In March 2013, an aging Jacques Parizeau was given a standing ovation by the delegates to the convention of Option nationale (ON), in which he saw “leaven in the dough”. Thanks to their enthusiasm, “an agreement between all the sovereignists will become possible”, he told them.
At the end of the new biographical documentary titled Jacques Parizeau and his imagined countrydirected by Jean-Pierre Roy and André Néron, we can see the young activists, visibly moved, rushing towards the former Prime Minister to thank him and shake his hand.
The sequence of events would surely have sorry for him. Contrary to what he wished, the sacred union did not come true. Two years after his death, Québec solidaire (QS) rather disdainfully rejected the alliance proposed by the Parti Québécois (PQ) and ON helped to crystallize the division by merging with QS.
The objective of the authors of the documentary was to allow Mr. Parizeau to get out of the “prison” in which he was locked up by the unfortunate sentence about “money and ethnic votes” that he pronounced on the evening of referendum of October 30, 1995.
The numerous testimonies of Mr. Parizeau’s contemporaries will perhaps enable generations who did not know him, and who have remembered only what his detractors have said, to take the measure of his unique contribution to the building of the modern Quebec.
After more than a quarter of a century, the PQ and the sovereignist movement as a whole still bear the scars of the 1995 speech. In the eyes of many, especially those young people whom Mr. Parizeau loved so much, they remain suspect.
It is true that it was not just a single sentence. The split between “them” and “us” was apparent throughout the Yes leader’s speech, and the tone was not particularly friendly.
Mr. Parizeau exuded such an image of rationality and composure that it was difficult to imagine that bitterness could have taken over at this point. But he was a human being. His former chief of staff, Jean Royer, who knew his emotionality, still regrets not having held him by the hand that evening to ensure that he read the speech prepared by Jean-François Lisée.

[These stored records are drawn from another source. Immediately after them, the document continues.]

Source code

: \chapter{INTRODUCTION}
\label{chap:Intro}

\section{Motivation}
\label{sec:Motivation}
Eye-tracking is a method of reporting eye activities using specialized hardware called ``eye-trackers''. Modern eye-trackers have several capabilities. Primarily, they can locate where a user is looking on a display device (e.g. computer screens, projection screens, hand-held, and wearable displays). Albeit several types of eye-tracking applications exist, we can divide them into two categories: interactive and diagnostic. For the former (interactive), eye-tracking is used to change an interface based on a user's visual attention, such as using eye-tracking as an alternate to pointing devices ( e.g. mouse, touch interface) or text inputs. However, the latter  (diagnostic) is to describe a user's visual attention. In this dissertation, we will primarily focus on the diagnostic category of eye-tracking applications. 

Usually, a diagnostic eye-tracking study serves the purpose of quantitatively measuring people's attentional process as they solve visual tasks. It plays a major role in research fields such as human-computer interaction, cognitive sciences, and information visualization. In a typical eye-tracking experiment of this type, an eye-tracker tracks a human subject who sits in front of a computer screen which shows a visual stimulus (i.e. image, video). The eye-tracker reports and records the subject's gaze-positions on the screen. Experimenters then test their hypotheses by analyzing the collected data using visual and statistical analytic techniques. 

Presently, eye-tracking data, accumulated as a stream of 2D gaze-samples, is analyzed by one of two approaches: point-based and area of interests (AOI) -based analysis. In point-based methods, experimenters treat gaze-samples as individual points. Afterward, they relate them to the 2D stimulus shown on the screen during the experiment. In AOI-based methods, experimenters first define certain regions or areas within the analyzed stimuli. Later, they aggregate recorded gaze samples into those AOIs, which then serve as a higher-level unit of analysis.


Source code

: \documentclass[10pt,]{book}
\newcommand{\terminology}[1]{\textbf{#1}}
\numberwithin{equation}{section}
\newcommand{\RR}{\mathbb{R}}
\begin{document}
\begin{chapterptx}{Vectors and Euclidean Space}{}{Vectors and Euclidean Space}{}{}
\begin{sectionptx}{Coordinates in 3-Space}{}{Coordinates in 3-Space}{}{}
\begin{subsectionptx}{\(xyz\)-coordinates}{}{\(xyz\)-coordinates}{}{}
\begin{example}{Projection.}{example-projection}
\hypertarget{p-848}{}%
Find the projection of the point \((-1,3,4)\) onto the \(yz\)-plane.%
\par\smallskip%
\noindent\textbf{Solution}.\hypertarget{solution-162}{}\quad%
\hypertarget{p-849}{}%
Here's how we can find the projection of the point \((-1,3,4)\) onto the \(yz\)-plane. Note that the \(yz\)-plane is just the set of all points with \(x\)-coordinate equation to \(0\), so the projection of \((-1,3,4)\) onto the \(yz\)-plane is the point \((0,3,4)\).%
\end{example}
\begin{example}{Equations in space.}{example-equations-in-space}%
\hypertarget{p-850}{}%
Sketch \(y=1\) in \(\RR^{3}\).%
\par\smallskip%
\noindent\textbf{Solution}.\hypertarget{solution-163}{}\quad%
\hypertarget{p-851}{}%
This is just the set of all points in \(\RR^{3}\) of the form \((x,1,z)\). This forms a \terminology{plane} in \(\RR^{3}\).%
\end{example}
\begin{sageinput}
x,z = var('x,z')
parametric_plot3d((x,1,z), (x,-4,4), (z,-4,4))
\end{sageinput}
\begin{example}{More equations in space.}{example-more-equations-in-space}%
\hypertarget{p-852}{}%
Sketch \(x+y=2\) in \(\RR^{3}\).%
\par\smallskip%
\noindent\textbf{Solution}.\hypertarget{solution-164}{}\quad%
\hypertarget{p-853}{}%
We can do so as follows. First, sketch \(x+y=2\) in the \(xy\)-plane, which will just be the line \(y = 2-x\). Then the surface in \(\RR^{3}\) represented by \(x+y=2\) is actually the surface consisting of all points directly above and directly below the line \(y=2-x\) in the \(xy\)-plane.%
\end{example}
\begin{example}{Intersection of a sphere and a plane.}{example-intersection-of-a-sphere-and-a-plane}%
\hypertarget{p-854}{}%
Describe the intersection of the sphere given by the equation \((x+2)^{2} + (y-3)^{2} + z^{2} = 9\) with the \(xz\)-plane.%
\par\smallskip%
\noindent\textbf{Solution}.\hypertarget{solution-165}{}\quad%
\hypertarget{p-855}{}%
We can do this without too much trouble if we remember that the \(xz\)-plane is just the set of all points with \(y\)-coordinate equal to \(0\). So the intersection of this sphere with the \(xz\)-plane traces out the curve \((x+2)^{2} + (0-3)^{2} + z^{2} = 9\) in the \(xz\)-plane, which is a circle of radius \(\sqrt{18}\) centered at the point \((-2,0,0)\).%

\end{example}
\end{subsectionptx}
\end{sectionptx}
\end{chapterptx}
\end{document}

The gaffe was undeniable and he paid the price. He was clumsy at times, but there was nothing racist about him and he saw immigrants as full-fledged Quebecers, perfectly free to make their political choices. The testimony of Vincenzo Guzzo, who offered to show the film in his cinemas, is eloquent. Even if he and his family voted No, he does not hide his admiration for the former Prime Minister.
We cannot assume what Mr. Parizeau would have said of Law 21, but he had strongly criticized the Charter of secularism presented by the Marois government. He saw very well that this would give bad press to the sovereignist project and would push immigrants to throw themselves into the arms of the federal government, in which they would see a defender of their rights.
In his mind, independence was nevertheless a project that would be carried out first by and for French speakers. At a meeting of the National Council of the PQ held in January 1993, he had the misfortune to declare that the sovereignist camp did not need immigrants to win. It certainly didn’t fall on deaf ears.
In an attempt to pick up the slate, the PQ had hastily organized a meeting of representatives of cultural communities, but the operation was so tightly knit that it only made matters worse. On referendum night, Mr. Parizeau could hardly be surprised.
In reality, he held himself responsible for the defeat, says Jean Royer. Despite thirty years of effort since the Quiet Revolution, he had not succeeded in transmitting his own audacity to a sufficient number of Quebecers.
No one has done as much as him to convince Quebeckers that economic and financial success was not forbidden to them and to create a class of entrepreneurs. It was not to see these millionaires from Quebec inc. “to spit in the soup”, as he reproached them during the referendum campaign.
The documentary opens with the speech he had recorded, in English, to inform the international community that on the edge of North America, a small people who had found the courage to face adversity for 400 years had just taken its place in the concert of nations.
Listening to it, it is difficult not to feel a certain embarrassment. Like the feeling of having missed the boat or having let the captain down at the critical moment.